The researchers then used sophisticated mathematical models of HIV replication and genetic change to identify the virus or viruses responsible for transmission. In 80 percent of the newly infected patients, a single virus caused transmission, though each virus was different in each patient. In the other 20 percent of patients, two to five unique viruses caused transmission.

“Previously, researchers employed inexact methodologies that prevented precise identification of the virus that initiated infection,” said Brandon Keele, Ph.D., an instructor in UAB’s Department of Medicine and lead study investigator. “Our findings allow us to identify not only the transmitted virus, but also viruses that evolve from it.”

The UAB team said their work would lead to new research on how different HIV genes and proteins work together to make a virus biologically fit for transmission and for growth in the face of mounting immunity.

Statistics show that while the worldwide percentage of people infected with HIV has leveled off, the total number HIV cases is rising. In 2007, 33.2 million people were estimated to be living with HIV, 2.5 million people became newly infected and 2.1 million people died from AIDS, according to the Joint United Nations Programme on HIV/AIDS (UNAIDS) and the World Health Organization.

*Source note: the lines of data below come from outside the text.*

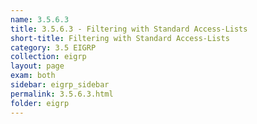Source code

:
 ```yaml
---
name: 3.5.6.3
title: 3.5.6.3 - Filtering with Standard Access-Lists
short-title: Filtering with Standard Access-Lists
category: 3.5 EIGRP
collection: eigrp
layout: page
exam: both
sidebar: eigrp_sidebar
permalink: 3.5.6.3.html
folder: eigrp
---
```

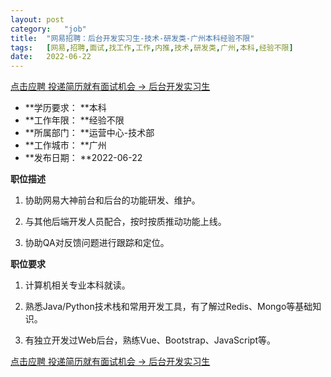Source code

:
 ```yaml
---
layout:	post
category:	"job"
title:	"网易招聘：后台开发实习生-技术-研发类-广州本科经验不限"
tags:	[网易,招聘,面试,找工作,工作,内推,技术,研发类,广州,本科,经验不限]
date:	2022-06-22
---
```


[点击应聘 投递简历就有面试机会 ->  后台开发实习生](http://mobile.bole.netease.com/bole/boleDetail?id=36352&employeeId=346f03c3cda5f04c&key=all)



- **学历要求： **本科
- **工作年限： **经验不限
- **所属部门： **运营中心-技术部
- **工作城市： **广州
- **发布日期： **2022-06-22



**职位描述**

1. 协助网易大神前台和后台的功能研发、维护。

2. 与其他后端开发人员配合，按时按质推动功能上线。

3. 协助QA对反馈问题进行跟踪和定位。





**职位要求**

1. 计算机相关专业本科就读。

2. 熟悉Java/Python技术栈和常用开发工具，有了解过Redis、Mongo等基础知识。

3. 有独立开发过Web后台，熟练Vue、Bootstrap、JavaScript等。



[点击应聘 投递简历就有面试机会 ->  后台开发实习生](http://mobile.bole.netease.com/bole/boleDetail?id=36352&employeeId=346f03c3cda5f04c&key=all)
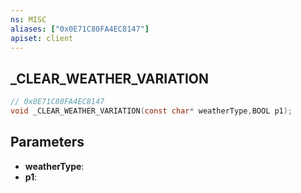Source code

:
 ```yaml
---
ns: MISC
aliases: ["0x0E71C80FA4EC8147"]
apiset: client
---
```

## _CLEAR_WEATHER_VARIATION

```c
// 0x0E71C80FA4EC8147
void _CLEAR_WEATHER_VARIATION(const char* weatherType,BOOL p1);
```


## Parameters
* **weatherType**:
* **p1**:



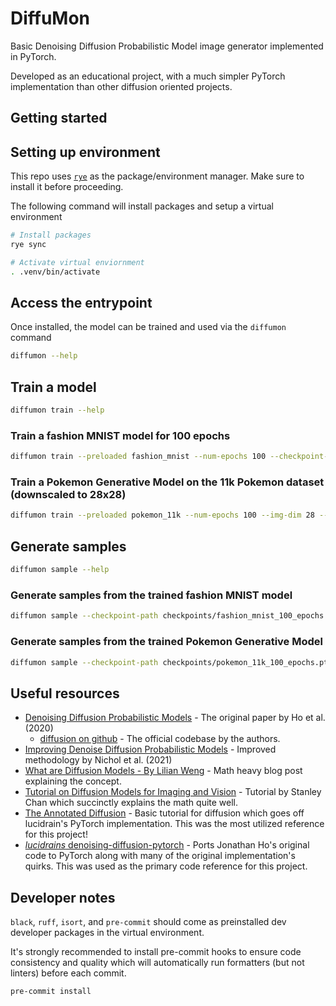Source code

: # DiffuMon

Basic Denoising Diffusion Probabilistic Model image generator implemented in PyTorch.

Developed as an educational project, with a much simpler PyTorch implementation than other diffusion oriented projects.

## Getting started

## Setting up environment

This repo uses [`rye`](https://rye.astral.sh/guide/installation/) as the package/environment manager. Make sure to install it before proceeding.

The following command will install packages and setup a virtual environment

```bash
# Install packages
rye sync

# Activate virtual enviornment
. .venv/bin/activate
```


## Access the entrypoint

Once installed, the model can be trained and used via the `diffumon` command

```bash
diffumon --help
```

## Train a model

```bash
diffumon train --help
```

### Train a fashion MNIST model for 100 epochs

```bash
diffumon train --preloaded fashion_mnist --num-epochs 100 --checkpoint-path checkpoints/fashion_mnist_100_epochs.pth
```

### Train a Pokemon Generative Model on the 11k Pokemon dataset (downscaled to 28x28)

```bash
diffumon train --preloaded pokemon_11k --num-epochs 100 --img-dim 28 --checkpoint-path checkpoints/pokemon_11k_100_epochs.pth
```

## Generate samples

```bash
diffumon sample --help
```

### Generate samples from the trained fashion MNIST model

```bash
diffumon sample --checkpoint-path checkpoints/fashion_mnist_100_epochs.pth --num-samples 32 --num-channels 1 --img-dim 28 --output-dir samples/fashion_mnist_100_epochs
```

### Generate samples from the trained Pokemon Generative Model

```bash
diffumon sample --checkpoint-path checkpoints/pokemon_11k_100_epochs.pth --num-samples 32 --num-channels 3 --img-dim 28 --output-dir samples/pokemon_11k_100_epochs
```

## Useful resources

* [Denoising Diffusion Probabilistic Models](https://arxiv.org/abs/2006.11239) - The original paper by Ho et al. (2020)
  * [diffusion on github](https://github.com/hojonathanho/diffusion) - The official codebase by the authors.
* [Improving Denoise Diffusion Probabilistic Models](https://arxiv.org/abs/2102.09672) - Improved methodology by Nichol et al. (2021)
* [What are Diffusion Models - By Lilian Weng](https://lilianweng.github.io/posts/2021-07-11-diffusion-models/) - Math heavy blog post explaining the concept.
* [Tutorial on Diffusion Models for Imaging and Vision](https://arxiv.org/pdf/2403.18103) - Tutorial by Stanley Chan which succinctly explains the math quite well.
* [The Annotated Diffusion](https://huggingface.co/blog/annotated-diffusion) - Basic tutorial for diffusion which goes off lucidrain's PyTorch implementation. This was the most utilized reference for this project!
* [*lucidrains* denoising-diffusion-pytorch](https://github.com/lucidrains/denoising-diffusion-pytorch/tree/main) - Ports Jonathan Ho's original code to PyTorch along with many of the original implementation's quirks. This was used as the primary code reference for this project.

## Developer notes

`black`, `ruff`, `isort`, and `pre-commit` should come as preinstalled dev developer packages in the virtual environment.

It's strongly recommended to install pre-commit hooks to ensure code consistency and quality which will automatically run formatters (but not linters) before each commit.

```bash
pre-commit install
```
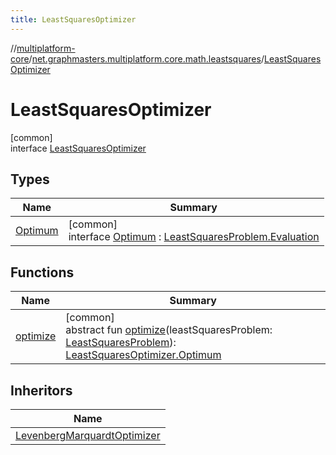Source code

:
```yaml
---
title: LeastSquaresOptimizer
---
```

//[multiplatform-core](../../../index.html)/[net.graphmasters.multiplatform.core.math.leastsquares](../index.html)/[LeastSquaresOptimizer](index.html)



# LeastSquaresOptimizer



[common]\
interface [LeastSquaresOptimizer](index.html)



## Types


| Name | Summary |
|---|---|
| [Optimum](-optimum/index.html) | [common]<br>interface [Optimum](-optimum/index.html) : [LeastSquaresProblem.Evaluation](../-least-squares-problem/-evaluation/index.html) |


## Functions


| Name | Summary |
|---|---|
| [optimize](optimize.html) | [common]<br>abstract fun [optimize](optimize.html)(leastSquaresProblem: [LeastSquaresProblem](../-least-squares-problem/index.html)): [LeastSquaresOptimizer.Optimum](-optimum/index.html) |


## Inheritors


| Name |
|---|
| [LevenbergMarquardtOptimizer](../-levenberg-marquardt-optimizer/index.html) |

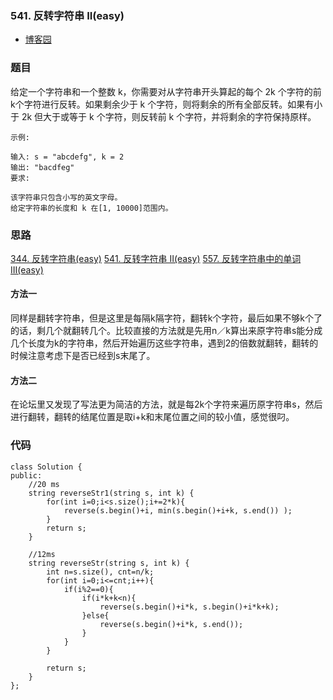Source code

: ### 541. 反转字符串 II(easy)

- [博客园](http://www.cnblogs.com/grandyang/p/6583004.html)


### 题目 

给定一个字符串和一个整数 k，你需要对从字符串开头算起的每个 2k 个字符的前k个字符进行反转。如果剩余少于 k 个字符，则将剩余的所有全部反转。如果有小于 2k 但大于或等于 k 个字符，则反转前 k 个字符，并将剩余的字符保持原样。

	示例:
	
	输入: s = "abcdefg", k = 2
	输出: "bacdfeg"
	要求:
	
	该字符串只包含小写的英文字母。
	给定字符串的长度和 k 在[1, 10000]范围内。

### 思路

[344. 反转字符串(easy)]()
[541. 反转字符串 II(easy)]()
[557. 反转字符串中的单词 III(easy)]()


#### 方法一
同样是翻转字符串，但是这里是每隔k隔字符，翻转k个字符，最后如果不够k个了的话，剩几个就翻转几个。比较直接的方法就是先用n／k算出来原字符串s能分成几个长度为k的字符串，然后开始遍历这些字符串，遇到2的倍数就翻转，翻转的时候注意考虑下是否已经到s末尾了。

#### 方法二
在论坛里又发现了写法更为简洁的方法，就是每2k个字符来遍历原字符串s，然后进行翻转，翻转的结尾位置是取i+k和末尾位置之间的较小值，感觉很叼。

### 代码
```
class Solution {
public:
    //20 ms
    string reverseStr1(string s, int k) {
        for(int i=0;i<s.size();i+=2*k){
            reverse(s.begin()+i, min(s.begin()+i+k, s.end()) );
        }
        return s;
    }
    
    //12ms
    string reverseStr(string s, int k) {
        int n=s.size(), cnt=n/k;
        for(int i=0;i<=cnt;i++){
            if(i%2==0){
                if(i*k+k<n){
                    reverse(s.begin()+i*k, s.begin()+i*k+k);
                }else{
                    reverse(s.begin()+i*k, s.end());
                }
            }
        }
        
        return s;
    }
};
```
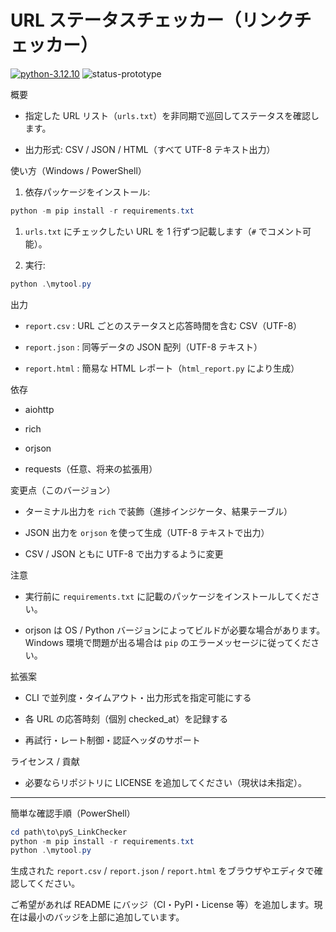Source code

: # URL ステータスチェッカー（リンクチェッカー）

[![python-3.12.10](https://img.shields.io/badge/python-3.12.10-brightgreen)](https://www.python.org/)
![status-prototype](https://img.shields.io/badge/status-prototype-yellow)

概要

- 指定した URL リスト（`urls.txt`）を非同期で巡回してステータスを確認します。

- 出力形式: CSV / JSON / HTML（すべて UTF-8 テキスト出力）

使い方（Windows / PowerShell）

1. 依存パッケージをインストール:

```powershell
python -m pip install -r requirements.txt
```

1. `urls.txt` にチェックしたい URL を 1 行ずつ記載します（`#` でコメント可能）。

1. 実行:

```powershell
python .\mytool.py
```

出力

- `report.csv` : URL ごとのステータスと応答時間を含む CSV（UTF-8）

- `report.json` : 同等データの JSON 配列（UTF-8 テキスト）

- `report.html` : 簡易な HTML レポート（`html_report.py` により生成）

依存

- aiohttp

- rich

- orjson

- requests（任意、将来の拡張用）

変更点（このバージョン）

- ターミナル出力を `rich` で装飾（進捗インジケータ、結果テーブル）

- JSON 出力を `orjson` を使って生成（UTF-8 テキストで出力）

- CSV / JSON ともに UTF-8 で出力するように変更

注意

- 実行前に `requirements.txt` に記載のパッケージをインストールしてください。

- orjson は OS / Python バージョンによってビルドが必要な場合があります。Windows 環境で問題が出る場合は `pip` のエラーメッセージに従ってください。

拡張案

- CLI で並列度・タイムアウト・出力形式を指定可能にする

- 各 URL の応答時刻（個別 checked_at）を記録する

- 再試行・レート制御・認証ヘッダのサポート

ライセンス / 貢献

- 必要ならリポジトリに LICENSE を追加してください（現状は未指定）。

---

簡単な確認手順（PowerShell）

```powershell
cd path\to\pyS_LinkChecker
python -m pip install -r requirements.txt
python .\mytool.py
```

生成された `report.csv` / `report.json` / `report.html` をブラウザやエディタで確認してください。

ご希望があれば README にバッジ（CI・PyPI・License 等）を追加します。現在は最小のバッジを上部に追加しています。
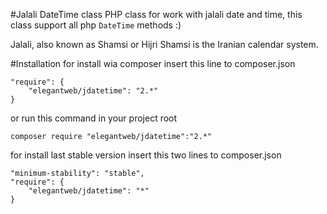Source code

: #Jalali DateTime class
PHP class for work with jalali date and time, this class support all php `DateTime` methods :)

Jalali, also known as Shamsi or Hijri Shamsi is the Iranian calendar system.

#Installation
for install wia composer insert this line to composer.json

```
"require": {
	"elegantweb/jdatetime": "2.*"
}
```

or run this command in your project root

```
composer require "elegantweb/jdatetime":"2.*"
```

for install last stable version insert this two lines to composer.json

```
"minimum-stability": "stable",
"require": {
	"elegantweb/jdatetime": "*"
}
```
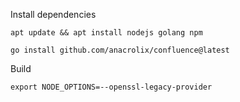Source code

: 
Install dependencies

```
apt update && apt install nodejs golang npm
```
```
go install github.com/anacrolix/confluence@latest
```

Build
```
export NODE_OPTIONS=--openssl-legacy-provider
```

The new study was sponsored by grants from the National Institute of Allergy and Infectious Diseases and the Bill and Melinda Gates Foundation. It was conducted by researchers in the UAB departments of Medicine and Microbiology, at Duke University, Los Alamos National Laboratory and the Santa Fe Institute in New Mexico, the University of Massachusetts in Amherst, the University of North Carolina, Chapel Hill, the University of Maryland in College Park, the University of California, San Francisco, the University of Rochester in New York and the University of Cape Town in Rondebosch, South Africa.